Karma is trying to divorce the data plan from the device that connects to the network. As CEO and co-founder Steven van Wel said at Gigaom’s Mobilize conference, if you’re surrounded by Karma hotspots, you should be able to connect to any of them, not just your own. But while you may be sharing a stranger’s connection, you’re not sharing his data – everyone’s usage is deducted from their own accounts.

We’re not surrounded by Karma hotspots yet but the TechStars NYC graduate has managed to attract 50,000 paying customers to its network. Karma offers 100 MB for free when customers first connect, and it rewards hotspot owners 100 MB  whenever they share their connections with a new customer (it’s given away 10,000 GBs so far). It sells additional data for $17 a gigabyte — or $99 for 10 GBs — but that data never expires. It also sells a WiMAX hotspot online, but only 10,000 customers have actually purchased it. The rest are linking to Karma’s network without any hardware, piggybacking off other people’s Wi-Fi routers, van Wel said.

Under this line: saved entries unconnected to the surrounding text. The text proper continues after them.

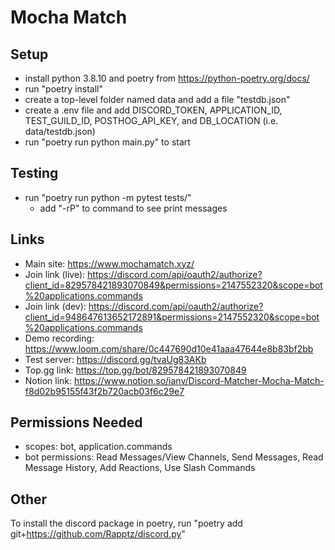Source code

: # Mocha Match

## Setup
- install python 3.8.10 and poetry from https://python-poetry.org/docs/
- run "poetry install"
- create a top-level folder named data and add a file "testdb.json"
- create a .env file and add DISCORD_TOKEN, APPLICATION_ID, TEST_GUILD_ID, POSTHOG_API_KEY, and DB_LOCATION (i.e. data/testdb.json)
- run "poetry run python main.py" to start

## Testing
- run "poetry run python -m pytest tests/"
  - add "-rP" to command to see print messages

## Links
- Main site: https://www.mochamatch.xyz/
- Join link (live): https://discord.com/api/oauth2/authorize?client_id=829578421893070849&permissions=2147552320&scope=bot%20applications.commands
- Join link (dev): https://discord.com/api/oauth2/authorize?client_id=948647613652172891&permissions=2147552320&scope=bot%20applications.commands
- Demo recording: https://www.loom.com/share/0c447690d10e41aaa47644e8b83bf2bb
- Test server: https://discord.gg/tvaUg83AKb
- Top.gg link: https://top.gg/bot/829578421893070849
- Notion link: https://www.notion.so/ianv/Discord-Matcher-Mocha-Match-f8d02b95155f43f2b720acb03f6c29e7

## Permissions Needed
- scopes: bot, application.commands
- bot permissions: Read Messages/View Channels, Send Messages, Read Message History, Add Reactions, Use Slash Commands

## Other
To install the discord package in poetry, run "poetry add git+https://github.com/Rapptz/discord.py"
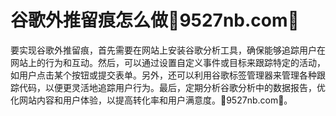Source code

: # 谷歌外推留痕怎么做🌼9527nb.com🌼

要实现谷歌外推留痕，首先需要在网站上安装谷歌分析工具，确保能够追踪用户在网站上的行为和互动。然后，可以通过设置自定义事件或目标来跟踪特定的活动，如用户点击某个按钮或提交表单。另外，还可以利用谷歌标签管理器来管理各种跟踪代码，以便更灵活地追踪用户行为。最后，定期分析谷歌分析中的数据报告，优化网站内容和用户体验，以提高转化率和用户满意度。🌼9527nb.com🌼。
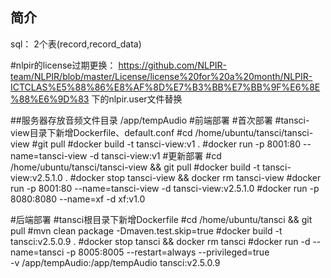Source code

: ## 简介
sql：
2个表(record,record_data)

#nlpir的license过期更换：
https://github.com/NLPIR-team/NLPIR/blob/master/License/license%20for%20a%20month/NLPIR-ICTCLAS%E5%88%86%E8%AF%8D%E7%B3%BB%E7%BB%9F%E6%8E%88%E6%9D%83
下的nlpir.user文件替换

##服务器存放音频文件目录
/app/tempAudio
#前端部署
#首次部署
#tansci-view目录下新增Dockerfile、default.conf
#cd /home/ubuntu/tansci/tansci-view
#git pull
#docker build -t tansci-view:v1 .
#docker run -p 8001:80 --name=tansci-view -d tansci-view:v1
#更新部署
#cd /home/ubuntu/tansci/tansci-view && git pull
#docker build -t tansci-view:v2.5.1.0 .
#docker stop tansci-view && docker rm tansci-view
#docker run -p 8001:80 --name=tansci-view -d tansci-view:v2.5.1.0
#docker run -p 8080:8080 --name=xf -d xf:v1.0

#后端部署
    #tansci根目录下新增Dockerfile
#cd /home/ubuntu/tansci && git pull
#mvn clean package -Dmaven.test.skip=true
#docker build -t tansci:v2.5.0.9 .
#docker stop tansci && docker rm tansci
#docker run -d --name=tansci -p 8005:8005  --restart=always --privileged=true \
-v /app/tempAudio:/app/tempAudio tansci:v2.5.0.9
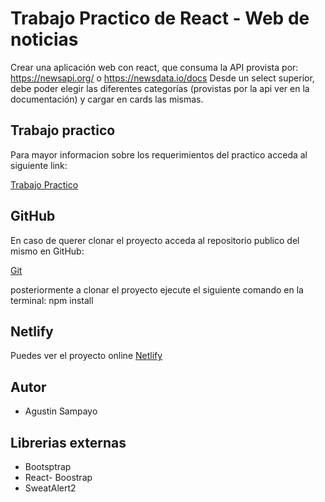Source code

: # Trabajo Practico de React - Web de noticias

Crear una aplicación web con react, que consuma la API provista por:
https://newsapi.org/ o
https://newsdata.io/docs
Desde un select superior, debe poder elegir las diferentes categorías (provistas por la api ver en la documentación) y cargar en cards las mismas.

## Trabajo practico

Para mayor informacion sobre los requerimientos del practico acceda al siguiente link:

[Trabajo Practico](https://docs.google.com/document/d/1yFK09NIwbUug5p0M_q1ESPXH4xaCS9sNqzYEOehxoJc/edit#)

## GitHub

En caso de querer clonar el proyecto acceda al repositorio publico del mismo en GitHub:

[Git](https://github.com/agustines82/TpReact11-WebNoticias)

posteriormente a clonar el proyecto ejecute el siguiente comando en la terminal:
npm install

## Netlify

Puedes ver el proyecto online
[Netlify]()

## Autor

-   Agustin Sampayo

## Librerias externas

-   Bootsptrap
-   React- Boostrap
-   SweatAlert2
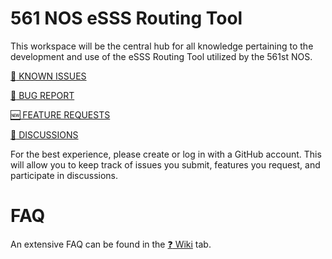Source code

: # 561 NOS eSSS Routing Tool
This workspace will be the central hub for all knowledge pertaining to the development and use of the eSSS Routing Tool utilized by the 561st NOS.

[:anger: KNOWN ISSUES](https://github.com/thackmaster/561esssapp/issues)

[:bug: BUG REPORT](https://github.com/thackmaster/561esssapp/issues/new?assignees=thackmaster&labels=bug&template=bug_report.yaml)

[:new: FEATURE REQUESTS](https://github.com/thackmaster/561esssapp/issues/new?assignees=thackmaster&labels=enhancement&template=feature_request.yaml)

[:speech_balloon: DISCUSSIONS](https://github.com/thackmaster/561esssapp/discussions/)

For the best experience, please create or log in with a GitHub account. This will allow you to keep track of issues you submit, features you request, and participate in discussions.


# FAQ
An extensive FAQ can be found in the [:question: Wiki](https://github.com/thackmaster/561esssapp/wiki) tab.
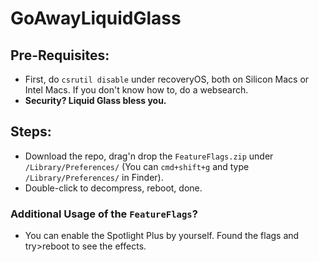 # GoAwayLiquidGlass
  ## Pre-Requisites:
  * First, do `csrutil disable` under recoveryOS, both on Silicon Macs or Intel Macs. If you don't know how to, do a websearch.
  * **Security? Liquid Glass bless you.**
  ## Steps: 
  * Download the repo, drag'n drop the `FeatureFlags.zip` under `/Library/Preferences/` (You can `cmd+shift+g` and type `/Library/Preferences/` in Finder).
  * Double-click to decompress, reboot, done.
  ### Additional Usage of the `FeatureFlags`?
  * You can enable the Spotlight Plus by yourself. Found the flags and try>reboot to see the effects.
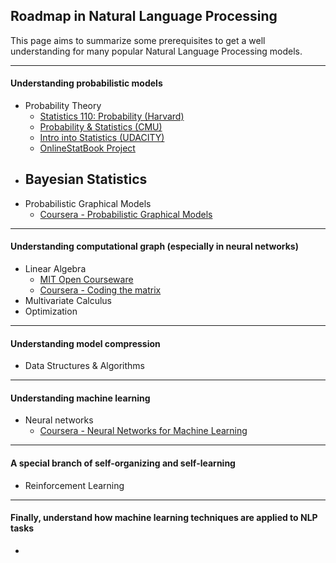 Roadmap in Natural Language Processing
---


This page aims to summarize some prerequisites to get a well understanding for many popular Natural Language Processing models. 

---

#### Understanding probabilistic models

- Probability Theory
	- [Statistics 110: Probability (Harvard)](https://itunes.apple.com/us/course/statistics-110-probability/id502492375)
	- [Probability & Statistics (CMU)](http://oli.cmu.edu/courses/free-open/statistics-course-details/)
	- [Intro into Statistics (UDACITY)](https://www.udacity.com/course/st101)
	- [OnlineStatBook Project](http://onlinestatbook.com/2/index.html)
- Bayesian Statistics
	- 
- Probabilistic Graphical Models
	- [Coursera - Probabilistic Graphical Models](https://www.coursera.org/course/pgm)

---

#### Understanding computational graph (especially in neural networks)

- Linear Algebra
	- [MIT Open Courseware](http://ocw.mit.edu/courses/mathematics/18-06-linear-algebra-spring-2010/video-lectures/)
	- [Coursera - Coding the matrix](https://www.coursera.org/course/matrix)
- Multivariate Calculus
- Optimization

---

#### Understanding model compression

- Data Structures & Algorithms

---

#### Understanding machine learning

- Neural networks
	- [Coursera - Neural Networks for Machine Learning](https://www.coursera.org/course/neuralnets)

---

#### A special branch of self-organizing and self-learning

- Reinforcement Learning

---

#### Finally, understand how machine learning techniques are applied to NLP tasks

- 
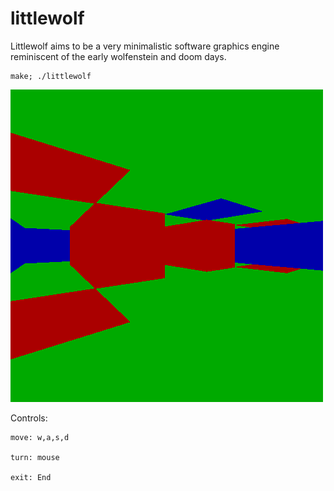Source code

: # littlewolf

Littlewolf aims to be a very minimalistic software graphics
engine reminiscent of the early wolfenstein and doom days.

    make; ./littlewolf

![screenshot](scrots/2017-12-12-012113_500x500_scrot.png)

Controls:

    move: w,a,s,d

    turn: mouse

    exit: End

Karma is basically laying the groundwork for a shared bandwidth community (a concept we’ve explored extensively at Gigaom). Right now it doesn’t have so much a community as it does a collection of shared bandwidth tribes: friends and co-workers who spend a lot of time with another and therefore have easy access to each other’s hotspots. As Karma grows, though, the chance of encountering a Karma connection in the wild will increase, allowing it to build that community across major cities and eventually across the country, van Wel said.

Sprint’s LTE network will definitely help, van Wel said. Sprint’s WiMAX network currently only covers about a third of the country’s population, and by the time Karma starts selling its LTE hotspot this spring, Sprint should have much of its nationwide LTE rollout complete. Van Wel said Karma will continue selling its WiMAX device in the interim and will support those devices even after LTE goes live. For hotspot owners that want to upgrade to the network, it will offer discounted devices.